In response to the financial strain caused by its ongoing military operations in Ukraine, Russia has unveiled plans to implement tax hikes targeting affluent individuals and businesses. These measures aim to generate additional revenue to support government expenditures amid dwindling income from energy exports due to international sanctions.
Outlined by the Ministry of Finance, the proposed amendments include adjustments to tax thresholds for high-income earners and an increase in corporate tax rates.
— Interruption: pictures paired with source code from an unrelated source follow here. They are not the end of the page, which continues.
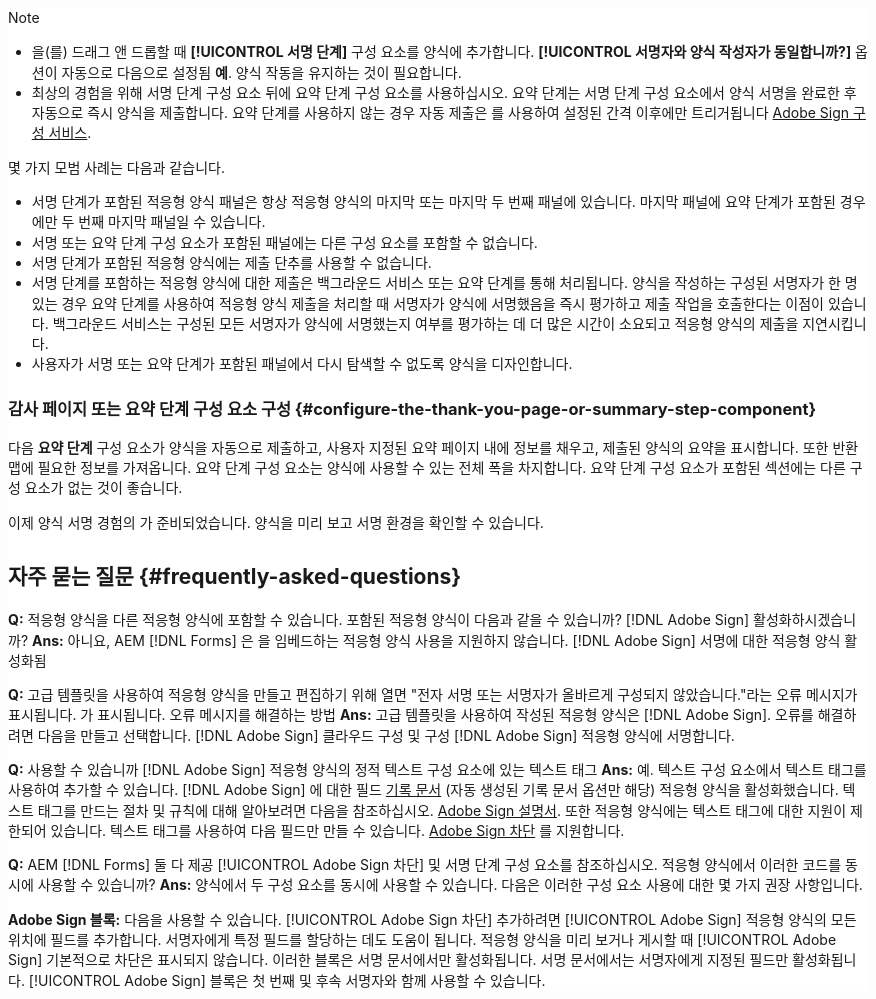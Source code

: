    >[!NOTE]
   >
   >* 을(를) 드래그 앤 드롭할 때 **[!UICONTROL 서명 단계]** 구성 요소를 양식에 추가합니다. **[!UICONTROL 서명자와 양식 작성자가 동일합니까?]** 옵션이 자동으로 다음으로 설정됨 **예**. 양식 작동을 유지하는 것이 필요합니다.
   >* 최상의 경험을 위해 서명 단계 구성 요소 뒤에 요약 단계 구성 요소를 사용하십시오. 요약 단계는 서명 단계 구성 요소에서 양식 서명을 완료한 후 자동으로 즉시 양식을 제출합니다. 요약 단계를 사용하지 않는 경우 자동 제출은 를 사용하여 설정된 간격 이후에만 트리거됩니다 [Adobe Sign 구성 서비스](../../forms/using/adobe-sign-integration-adaptive-forms.md#configure-adobe-sign-scheduler-to-sync-the-signing-status).
   >
   >몇 가지 모범 사례는 다음과 같습니다.
   >
   >* 서명 단계가 포함된 적응형 양식 패널은 항상 적응형 양식의 마지막 또는 마지막 두 번째 패널에 있습니다. 마지막 패널에 요약 단계가 포함된 경우에만 두 번째 마지막 패널일 수 있습니다.
   >* 서명 또는 요약 단계 구성 요소가 포함된 패널에는 다른 구성 요소를 포함할 수 없습니다.
   >* 서명 단계가 포함된 적응형 양식에는 제출 단추를 사용할 수 없습니다.
   >* 서명 단계를 포함하는 적응형 양식에 대한 제출은 백그라운드 서비스 또는 요약 단계를 통해 처리됩니다. 양식을 작성하는 구성된 서명자가 한 명 있는 경우 요약 단계를 사용하여 적응형 양식 제출을 처리할 때 서명자가 양식에 서명했음을 즉시 평가하고 제출 작업을 호출한다는 이점이 있습니다. 백그라운드 서비스는 구성된 모든 서명자가 양식에 서명했는지 여부를 평가하는 데 더 많은 시간이 소요되고 적응형 양식의 제출을 지연시킵니다.
   >* 사용자가 서명 또는 요약 단계가 포함된 패널에서 다시 탐색할 수 없도록 양식을 디자인합니다.


### 감사 페이지 또는 요약 단계 구성 요소 구성 {#configure-the-thank-you-page-or-summary-step-component}

다음 **요약 단계** 구성 요소가 양식을 자동으로 제출하고, 사용자 지정된 요약 페이지 내에 정보를 채우고, 제출된 양식의 요약을 표시합니다. 또한 반환 맵에 필요한 정보를 가져옵니다. 요약 단계 구성 요소는 양식에 사용할 수 있는 전체 폭을 차지합니다. 요약 단계 구성 요소가 포함된 섹션에는 다른 구성 요소가 없는 것이 좋습니다.

이제 양식 서명 경험의 가 준비되었습니다. 양식을 미리 보고 서명 환경을 확인할 수 있습니다.

## 자주 묻는 질문 {#frequently-asked-questions}

**Q:** 적응형 양식을 다른 적응형 양식에 포함할 수 있습니다. 포함된 적응형 양식이 다음과 같을 수 있습니까? [!DNL Adobe Sign] 활성화하시겠습니까?
**Ans:** 아니요, AEM [!DNL Forms] 은 을 임베드하는 적응형 양식 사용을 지원하지 않습니다. [!DNL Adobe Sign] 서명에 대한 적응형 양식 활성화됨

**Q:** 고급 템플릿을 사용하여 적응형 양식을 만들고 편집하기 위해 열면 &quot;전자 서명 또는 서명자가 올바르게 구성되지 않았습니다.&quot;라는 오류 메시지가 표시됩니다. 가 표시됩니다. 오류 메시지를 해결하는 방법
**Ans:** 고급 템플릿을 사용하여 작성된 적응형 양식은 [!DNL Adobe Sign]. 오류를 해결하려면 다음을 만들고 선택합니다. [!DNL Adobe Sign] 클라우드 구성 및 구성 [!DNL Adobe Sign] 적응형 양식에 서명합니다.

**Q:** 사용할 수 있습니까 [!DNL Adobe Sign] 적응형 양식의 정적 텍스트 구성 요소에 있는 텍스트 태그
**Ans:** 예. 텍스트 구성 요소에서 텍스트 태그를 사용하여 추가할 수 있습니다. [!DNL Adobe Sign] 에 대한 필드 [기록 문서](../../forms/using/generate-document-of-record-for-non-xfa-based-adaptive-forms.md) (자동 생성된 기록 문서 옵션만 해당) 적응형 양식을 활성화했습니다. 텍스트 태그를 만드는 절차 및 규칙에 대해 알아보려면 다음을 참조하십시오. [Adobe Sign 설명서](https://helpx.adobe.com/sign/using/text-tag.html). 또한 적응형 양식에는 텍스트 태그에 대한 지원이 제한되어 있습니다. 텍스트 태그를 사용하여 다음 필드만 만들 수 있습니다. [Adobe Sign 차단](../../forms/using/working-with-adobe-sign.md#configure-cloud-signatures-for-an-adaptive-form) 를 지원합니다.

**Q:** AEM [!DNL Forms] 둘 다 제공 [!UICONTROL Adobe Sign 차단] 및 서명 단계 구성 요소를 참조하십시오. 적응형 양식에서 이러한 코드를 동시에 사용할 수 있습니까?
**Ans:** 양식에서 두 구성 요소를 동시에 사용할 수 있습니다. 다음은 이러한 구성 요소 사용에 대한 몇 가지 권장 사항입니다.

**Adobe Sign 블록:** 다음을 사용할 수 있습니다. [!UICONTROL Adobe Sign 차단] 추가하려면 [!UICONTROL Adobe Sign] 적응형 양식의 모든 위치에 필드를 추가합니다. 서명자에게 특정 필드를 할당하는 데도 도움이 됩니다. 적응형 양식을 미리 보거나 게시할 때 [!UICONTROL Adobe Sign] 기본적으로 차단은 표시되지 않습니다. 이러한 블록은 서명 문서에서만 활성화됩니다. 서명 문서에서는 서명자에게 지정된 필드만 활성화됩니다. [!UICONTROL Adobe Sign] 블록은 첫 번째 및 후속 서명자와 함께 사용할 수 있습니다.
It is anticipated that these changes will yield approximately 2.6 trillion rubles ($29 billion) annually, according to reports from Interfax, thereby fortifying Russia’s economic stability.
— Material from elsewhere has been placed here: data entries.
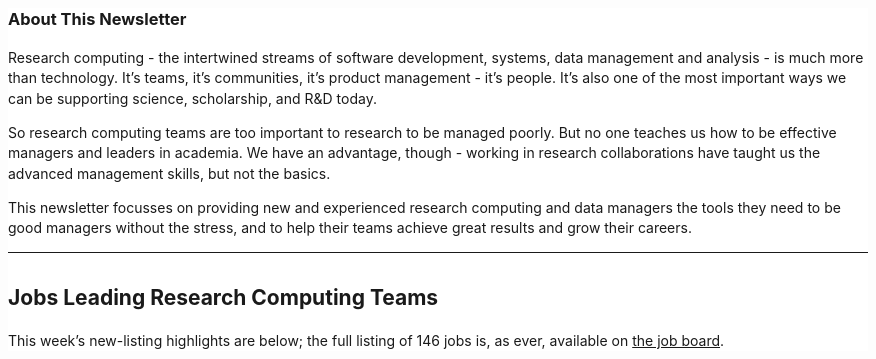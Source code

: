 ### About This Newsletter

Research computing - the intertwined streams of software development, systems, data management and analysis - is much more than technology.  It’s teams, it’s communities, it’s product management - it’s people.  It’s also one of the most important ways we can be supporting science, scholarship, and R&D today.

So research computing teams are too important to research to be managed poorly.  But no one teaches us how to be effective managers and leaders in academia.  We have an advantage, though - working in research collaborations have taught us the advanced management skills, but not the basics.

This newsletter focusses on providing new and experienced research computing and data managers the tools they need to be good managers without the stress, and to help their teams achieve great results and grow their careers.

----------

## Jobs Leading Research Computing Teams

This week’s new-listing highlights are below; the full listing of 146 jobs is, as ever, available on [the job board](https://www.researchcomputingteams.org/jobs/).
Finance Minister Anton Siluanov underscored the objective of fostering a fair and equitable tax system while bolstering the nation’s economic resilience. The amendments, slated to take effect in 2025, mark a departure from Russia’s previous flat-rate income tax policy, signaling a shift towards progressive taxation.
Under the proposed revisions, the income tax structure would introduce incremental rates ranging from 15 percent to 22 percent for individuals with varying income levels, with the highest rate applicable to earnings exceeding 50 million rubles ($560,000). Moreover, families with two or more children would be eligible for rebates, ensuring a degree of relief for certain taxpayers.
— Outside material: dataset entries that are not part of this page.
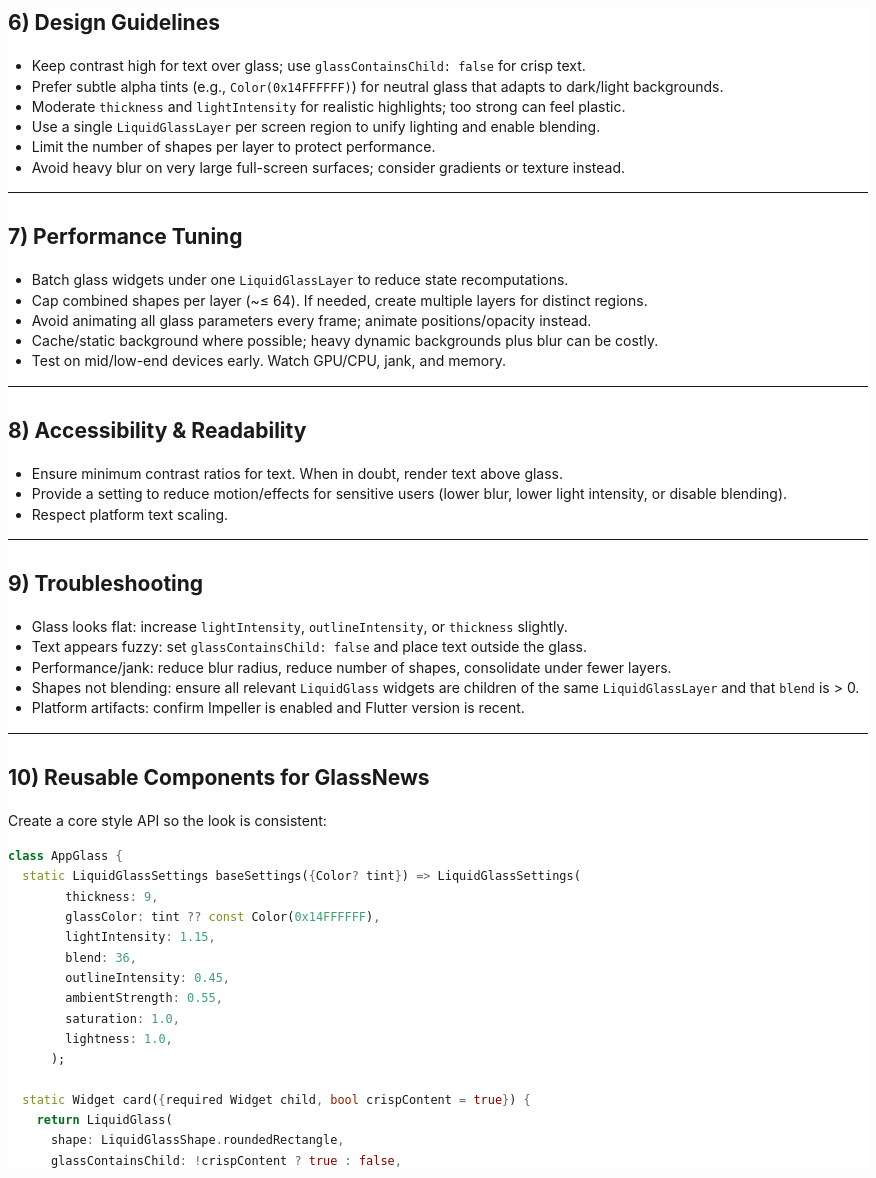 
## 6) Design Guidelines

- Keep contrast high for text over glass; use `glassContainsChild: false` for crisp text.
- Prefer subtle alpha tints (e.g., `Color(0x14FFFFFF)`) for neutral glass that adapts to dark/light backgrounds.
- Moderate `thickness` and `lightIntensity` for realistic highlights; too strong can feel plastic.
- Use a single `LiquidGlassLayer` per screen region to unify lighting and enable blending.
- Limit the number of shapes per layer to protect performance.
- Avoid heavy blur on very large full-screen surfaces; consider gradients or texture instead.

---

## 7) Performance Tuning

- Batch glass widgets under one `LiquidGlassLayer` to reduce state recomputations.
- Cap combined shapes per layer (~≤ 64). If needed, create multiple layers for distinct regions.
- Avoid animating all glass parameters every frame; animate positions/opacity instead.
- Cache/static background where possible; heavy dynamic backgrounds plus blur can be costly.
- Test on mid/low-end devices early. Watch GPU/CPU, jank, and memory.

---

## 8) Accessibility & Readability

- Ensure minimum contrast ratios for text. When in doubt, render text above glass.
- Provide a setting to reduce motion/effects for sensitive users (lower blur, lower light intensity, or disable blending).
- Respect platform text scaling.

---

## 9) Troubleshooting

- Glass looks flat: increase `lightIntensity`, `outlineIntensity`, or `thickness` slightly.
- Text appears fuzzy: set `glassContainsChild: false` and place text outside the glass.
- Performance/jank: reduce blur radius, reduce number of shapes, consolidate under fewer layers.
- Shapes not blending: ensure all relevant `LiquidGlass` widgets are children of the same `LiquidGlassLayer` and that `blend` is > 0.
- Platform artifacts: confirm Impeller is enabled and Flutter version is recent.

---

## 10) Reusable Components for GlassNews

Create a core style API so the look is consistent:

```dart
class AppGlass {
  static LiquidGlassSettings baseSettings({Color? tint}) => LiquidGlassSettings(
        thickness: 9,
        glassColor: tint ?? const Color(0x14FFFFFF),
        lightIntensity: 1.15,
        blend: 36,
        outlineIntensity: 0.45,
        ambientStrength: 0.55,
        saturation: 1.0,
        lightness: 1.0,
      );

  static Widget card({required Widget child, bool crispContent = true}) {
    return LiquidGlass(
      shape: LiquidGlassShape.roundedRectangle,
      glassContainsChild: !crispContent ? true : false,
```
Meanwhile, corporate tax rates are set to rise from 20 percent to 25 percent, aimed at augmenting government revenues in the coming years. The Finance Ministry attributed this adjustment to the increasing proportion of profitable enterprises in the economy.
To alleviate the financial burden on soldiers engaged in the conflict in Ukraine, exceptions from the revised tax regime will be provided, as announced by the Finance Ministry.
Russia has grappled with significant budget deficits in recent years, compounded by the mounting costs of military operations. With a projected deficit of 1.6 trillion rubles ($18 billion) for the current year, equivalent to approximately 0.9 percent of GDP, the proposed tax measures represent a strategic effort to address fiscal challenges amid ongoing geopolitical tensions.